**AIM OF THE TASK**
Leaving out the pictures, write out exactly each line from the line with "docs/API_ENDPOINTS.md and scripts/api_tests.sh" through the close of the listing below.

Start of SOURCE INFORMATION

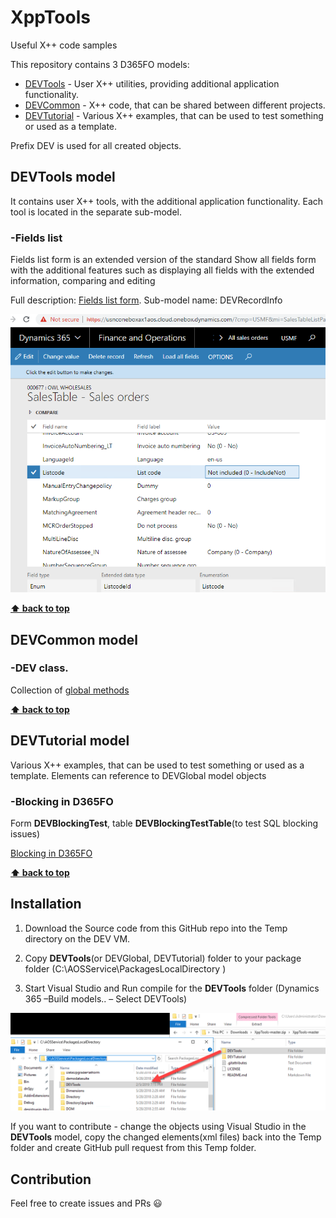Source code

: # XppTools

Useful X++ code samples

This repository contains 3 D365FO models:
 - [DEVTools](#devtools)    - User X++ utilities, providing additional application functionality. 
 - [DEVCommon](#devcommon)   - X++ code, that can be shared between different projects.
 - [DEVTutorial](#devtutorial) - Various X++ examples, that can be used to test something or used as a template.

Prefix DEV is used for all created objects.

## DEVTools model

It contains user X++ tools, with the additional application functionality. Each tool is located in the separate sub-model.

### -Fields list 

Fields list form is an extended version of the standard Show all fields form with the additional features such as displaying all fields with the extended information, comparing and editing

Full description: [Fields list form](https://denistrunin.com/xpptools-fieldslist/). Sub-model name: DEVRecordInfo

![](assets/fieldslistEx.png)

**[⬆ back to top](#XppTools)**

## DEVCommon model

### -DEV class. 
Collection of [global methods](https://denistrunin.com/xpptools-devglobal/)

**[⬆ back to top](#XppTools)**

## DEVTutorial model

Various X++ examples, that can be used to test something or used as a template. Elements can reference to DEVGlobal model objects

### -Blocking in D365FO

Form **DEVBlockingTest**, table **DEVBlockingTestTable**(to test SQL blocking issues)

[Blocking in D365FO](https://denistrunin.com/understanding-sql-blocking/)

**[⬆ back to top](#XppTools)**

## Installation

1. Download the Source code from this GitHub repo into the Temp directory on the DEV VM.

2. Copy **DEVTools**(or DEVGlobal, DEVTutorial) folder to your package folder (C:\AOSService\PackagesLocalDirectory )

3. Start Visual Studio and Run compile for the **DEVTools** folder (Dynamics 365 –Build models.. – Select DEVTools)


![](assets/CopyFolderToLocal.png)

If you want to contribute - change the objects using Visual Studio in the **DEVTools** model, copy the changed elements(xml files) back into the Temp folder and create GitHub pull request from this Temp folder.

## Contribution

Feel free to create issues and PRs 😃
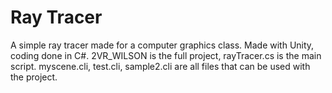 # Ray Tracer
A simple ray tracer made for a computer graphics class. Made with Unity, coding done in C#. 2VR_WILSON is the full project, rayTracer.cs is the main script. myscene.cli, test.cli, sample2.cli are all files that can be used with the project.
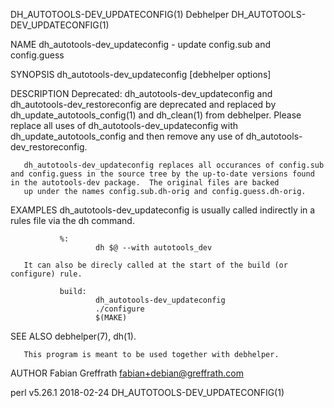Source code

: DH_AUTOTOOLS-DEV_UPDATECONFIG(1)                                                                  Debhelper                                                                  DH_AUTOTOOLS-DEV_UPDATECONFIG(1)

NAME
       dh_autotools-dev_updateconfig - update config.sub and config.guess

SYNOPSIS
       dh_autotools-dev_updateconfig [debhelper options]

DESCRIPTION
       Deprecated: dh_autotools-dev_updateconfig and dh_autotools-dev_restoreconfig are deprecated and replaced by dh_update_autotools_config(1) and dh_clean(1) from debhelper.  Please replace all uses of
       dh_autotools-dev_updateconfig with dh_update_autotools_config and then remove any use of dh_autotools-dev_restoreconfig.

       dh_autotools-dev_updateconfig replaces all occurances of config.sub and config.guess in the source tree by the up-to-date versions found in the autotools-dev package.  The original files are backed
       up under the names config.sub.dh-orig and config.guess.dh-orig.

EXAMPLES
       dh_autotools-dev_updateconfig is usually called indirectly in a rules file via the dh command.

               %:
                       dh $@ --with autotools_dev

       It can also be direcly called at the start of the build (or configure) rule.

               build:
                       dh_autotools-dev_updateconfig
                       ./configure
                       $(MAKE)

SEE ALSO
       debhelper(7), dh(1).

       This program is meant to be used together with debhelper.

AUTHOR
       Fabian Greffrath <fabian+debian@greffrath.com>

perl v5.26.1                                                                                      2018-02-24                                                                 DH_AUTOTOOLS-DEV_UPDATECONFIG(1)
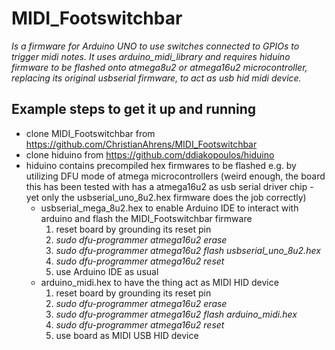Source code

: # MIDI_Footswitchbar
_Is a firmware for Arduino UNO to use switches connected to GPIOs to trigger midi notes. It uses arduino_midi_library and requires hiduino firmware to be flashed onto atmega8u2 or atmega16u2 microcontroller, replacing its original usbserial firmware, to act as usb hid midi device._

## Example steps to get it up and running
* clone MIDI_Footswitchbar from https://github.com/ChristianAhrens/MIDI_Footswitchbar
* clone hiduino from https://github.com/ddiakopoulos/hiduino
* hiduino contains precompiled hex firmwares to be flashed e.g. by utilizing DFU mode of atmega microcontrollers (weird enough, the board this has been tested with has a atmega16u2 as usb serial driver chip - yet only the usbserial_uno_8u2.hex firmware does the job correctly)
	*	usbserial_mega_8u2.hex to enable Arduino IDE to interact with arduino and flash the MIDI_Footswitchbar firmware
		1.	reset board by grounding its reset pin
		2.	*sudo dfu-programmer atmega16u2 erase*
		3.	*sudo dfu-programmer atmega16u2 flash usbserial_uno_8u2.hex*
		4.	*sudo dfu-programmer atmega16u2 reset*
		5.	use Arduino IDE as usual
	*	arduino_midi.hex to have the thing act as MIDI HID device
		1.	reset board by grounding its reset pin
		2.	*sudo dfu-programmer atmega16u2 erase*
		3.	*sudo dfu-programmer atmega16u2 flash arduino_midi.hex*
		4.	*sudo dfu-programmer atmega16u2 reset*
		5.	use board as MIDI USB HID device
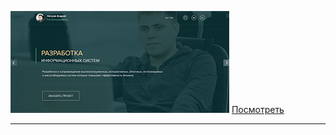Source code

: 
![mountains](resumeNA/images/photo_github.png "privew")                     [Посмотреть](https://kostasnegrov.github.io/resumeNA/ "Описание")

___
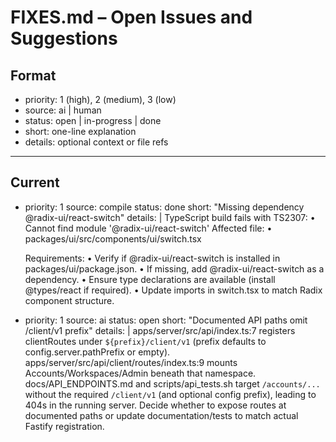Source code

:# FIXES.md – Open Issues and Suggestions

## Format
- priority: 1 (high), 2 (medium), 3 (low)
- source: ai | human
- status: open | in-progress | done
- short: one-line explanation
- details: optional context or file refs

---

## Current

- priority: 1
  source: compile
  status: done
  short: "Missing dependency @radix-ui/react-switch"
  details: |
    TypeScript build fails with TS2307:
      • Cannot find module '@radix-ui/react-switch'
    Affected file:
      • packages/ui/src/components/ui/switch.tsx

    Requirements:
      • Verify if @radix-ui/react-switch is installed in packages/ui/package.json.
      • If missing, add @radix-ui/react-switch as a dependency.
      • Ensure type declarations are available (install @types/react if required).
      • Update imports in switch.tsx to match Radix component structure.

- priority: 1
  source: ai
  status: open
  short: "Documented API paths omit /client/v1 prefix"
  details: |
    apps/server/src/api/index.ts:7 registers clientRoutes under `${prefix}/client/v1` (prefix defaults to config.server.pathPrefix or empty).
    apps/server/src/api/client/routes/index.ts:9 mounts Accounts/Workspaces/Admin beneath that namespace.
    docs/API_ENDPOINTS.md and scripts/api_tests.sh target `/accounts/...` without the required `/client/v1` (and optional config prefix), leading to 404s in the running server.
    Decide whether to expose routes at documented paths or update documentation/tests to match actual Fastify registration.


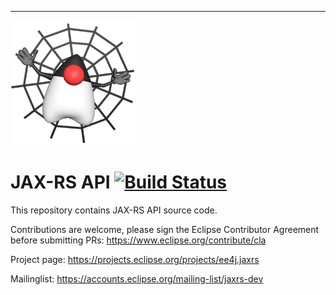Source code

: [//]: # " Copyright (c) 2017 Oracle and/or its affiliates. All rights reserved. "
[//]: # "  "
[//]: # " This program and the accompanying materials are made available under the "
[//]: # " terms of the Eclipse Public License v. 2.0, which is available at "
[//]: # " http://www.eclipse.org/legal/epl-2.0. "
[//]: # "  "
[//]: # " This Source Code may also be made available under the following Secondary "
[//]: # " Licenses when the conditions for such availability set forth in the "
[//]: # " Eclipse Public License v. 2.0 are satisfied: GNU General Public License, "
[//]: # " version 2 with the GNU Classpath Exception, which is available at "
[//]: # " https://www.gnu.org/software/classpath/license.html. "
[//]: # "  "
[//]: # " SPDX-License-Identifier: EPL-2.0 OR GPL-2.0 WITH Classpath-exception-2.0 "

---

![JAX-RS Logo](/images/logo.png)
# JAX-RS API [![Build Status](https://travis-ci.org/eclipse-ee4j/jaxrs-api.svg?branch=master)](https://travis-ci.org/eclipse-ee4j/jaxrs-api)

This repository contains JAX-RS API source code.

Contributions are welcome, please sign the Eclipse Contributor Agreement before submitting PRs: https://www.eclipse.org/contribute/cla

Project page: https://projects.eclipse.org/projects/ee4j.jaxrs

Mailinglist: https://accounts.eclipse.org/mailing-list/jaxrs-dev
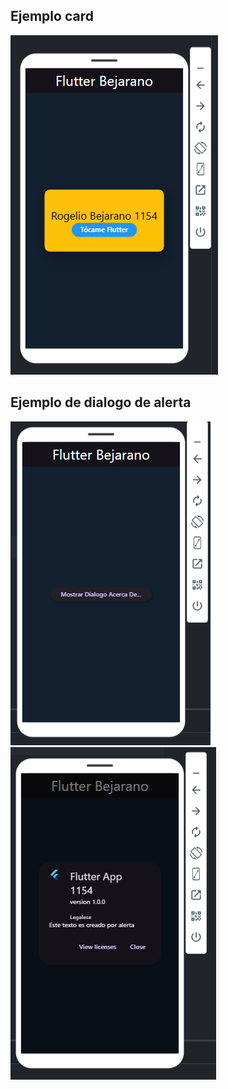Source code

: 

## Ejemplo card
![La Tarjeta](wwww.png)
## Ejemplo de dialogo de alerta
![El Dialogo](DIalogo.png)
![El DialogoR](DialogoR.png)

End of SOURCE INFORMATION

**REPLY**
    docs/API_ENDPOINTS.md and scripts/api_tests.sh target `/accounts/...` without the required `/client/v1` (and optional config prefix), leading to 404s in the running server.
    Decide whether to expose routes at documented paths or update documentation/tests to match actual Fastify registration.


Source code

: [//]: # " Copyright (c) 2017 Oracle and/or its affiliates. All rights reserved. "
[//]: # "  "
[//]: # " This program and the accompanying materials are made available under the "
[//]: # " terms of the Eclipse Public License v. 2.0, which is available at "
[//]: # " http://www.eclipse.org/legal/epl-2.0. "
[//]: # "  "
[//]: # " This Source Code may also be made available under the following Secondary "
[//]: # " Licenses when the conditions for such availability set forth in the "
[//]: # " Eclipse Public License v. 2.0 are satisfied: GNU General Public License, "
[//]: # " version 2 with the GNU Classpath Exception, which is available at "
[//]: # " https://www.gnu.org/software/classpath/license.html. "
[//]: # "  "
[//]: # " SPDX-License-Identifier: EPL-2.0 OR GPL-2.0 WITH Classpath-exception-2.0 "

---

![JAX-RS Logo](/images/logo.png)
# JAX-RS API [![Build Status](https://travis-ci.org/eclipse-ee4j/jaxrs-api.svg?branch=master)](https://travis-ci.org/eclipse-ee4j/jaxrs-api)

This repository contains JAX-RS API source code.

Contributions are welcome, please sign the Eclipse Contributor Agreement before submitting PRs: https://www.eclipse.org/contribute/cla

Project page: https://projects.eclipse.org/projects/ee4j.jaxrs

Mailinglist: https://accounts.eclipse.org/mailing-list/jaxrs-dev
Source code

: 

## Ejemplo card
![La Tarjeta](wwww.png)
## Ejemplo de dialogo de alerta
![El Dialogo](DIalogo.png)
![El DialogoR](DialogoR.png)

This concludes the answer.